Becker postulated a paradox that terrorize humans. Humans are conscious that they exist, but realize in the same time that they will die. To defeat this instinctive anxious knowledge, we invented culture. Culture is everything that gives meaning to our lives. We gain reassurance in the idea that important elements will continue after our death. Religion is very successful in this case. More research is necessary, but several studies showed that people who are confronted with their mortality grasp stronger to their existing cultural worldview. Thinking about mortality increases polarization between groups. We defend our own ideas by bolstering these ideas and defeat opposite ideas.

Currently, through mass- and social media we are faced with our mortality even more than ever. Especially terrorists are very effective in influencing the public opinion due to a fear loving media. We are facing many challenges like raising inequality and climate change but there is much more attention for terrorism. In fact, how big is the chance we will be affected by terrorism? Our stress-reactive brains respond readily to this fear and this catalysis thoughts about our own mortality. According to Becker’s theory therefore, thinking about our mortality increases extremism and polarization.

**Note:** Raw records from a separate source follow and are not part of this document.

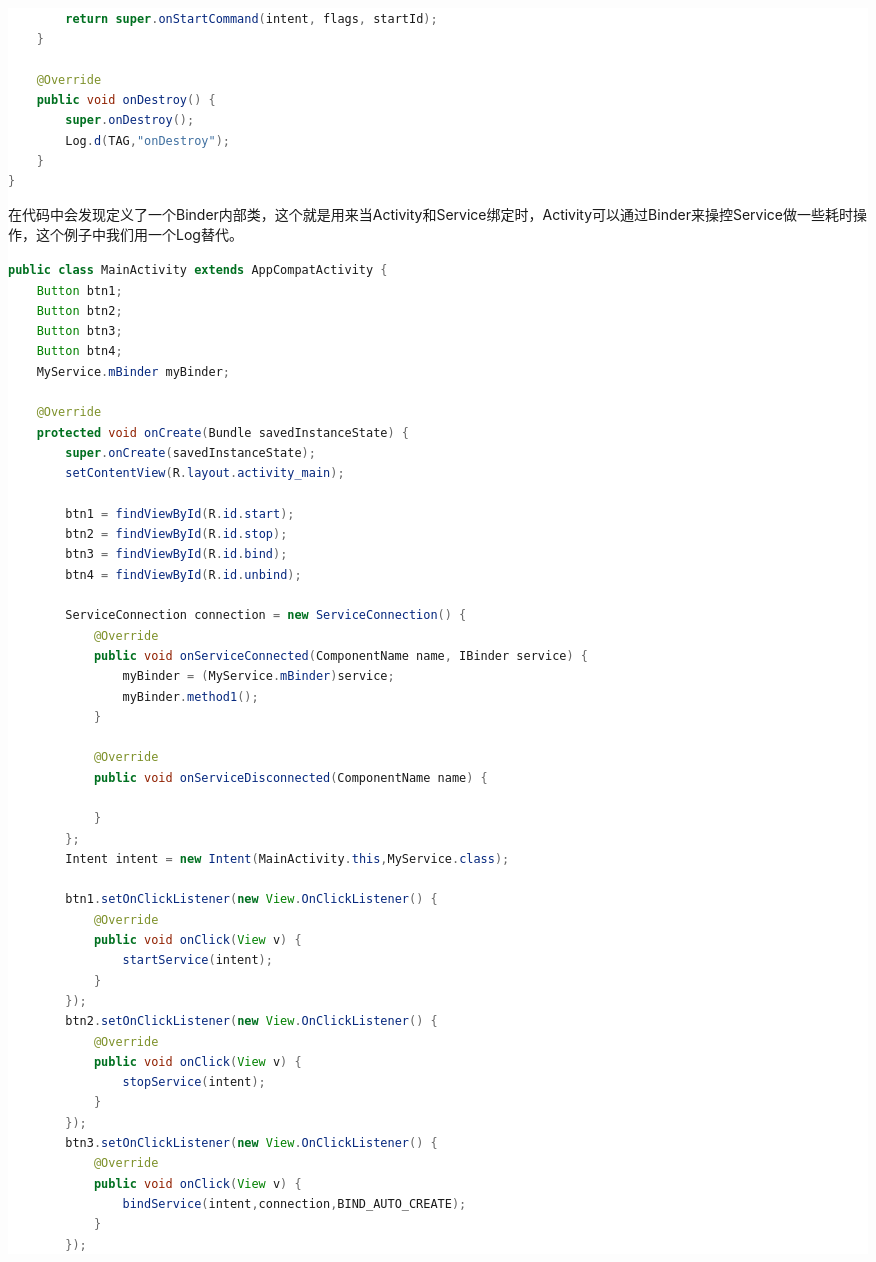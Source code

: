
 ```java
        return super.onStartCommand(intent, flags, startId);
    }

    @Override
    public void onDestroy() {
        super.onDestroy();
        Log.d(TAG,"onDestroy");
    }
}
```

在代码中会发现定义了一个Binder内部类，这个就是用来当Activity和Service绑定时，Activity可以通过Binder来操控Service做一些耗时操作，这个例子中我们用一个Log替代。

```java
public class MainActivity extends AppCompatActivity {
    Button btn1;
    Button btn2;
    Button btn3;
    Button btn4;
    MyService.mBinder myBinder;

    @Override
    protected void onCreate(Bundle savedInstanceState) {
        super.onCreate(savedInstanceState);
        setContentView(R.layout.activity_main);

        btn1 = findViewById(R.id.start);
        btn2 = findViewById(R.id.stop);
        btn3 = findViewById(R.id.bind);
        btn4 = findViewById(R.id.unbind);

        ServiceConnection connection = new ServiceConnection() {
            @Override
            public void onServiceConnected(ComponentName name, IBinder service) {
                myBinder = (MyService.mBinder)service;
                myBinder.method1();
            }

            @Override
            public void onServiceDisconnected(ComponentName name) {

            }
        };
        Intent intent = new Intent(MainActivity.this,MyService.class);

        btn1.setOnClickListener(new View.OnClickListener() {
            @Override
            public void onClick(View v) {
                startService(intent);
            }
        });
        btn2.setOnClickListener(new View.OnClickListener() {
            @Override
            public void onClick(View v) {
                stopService(intent);
            }
        });
        btn3.setOnClickListener(new View.OnClickListener() {
            @Override
            public void onClick(View v) {
                bindService(intent,connection,BIND_AUTO_CREATE);
            }
        });
```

Although the Western world is nowadays safer, wealthier and healthier than ever, we do not see this. We are confronted with continuous looming threats which activate our stress-reactive brains. This makes us unsure, lets us grip on to our existing ideas and reject others. Former US President Barack Obama’s spoke recently at the University of Chicago and argued that it looks harder than ever to find common ground. Parties moved further and further apart. Let’s see what will happen on May 7 when France will vote in the second round. Charles de Gaulle, who introduced the two-round system said: ‘You vote first with your heart, then with your head.’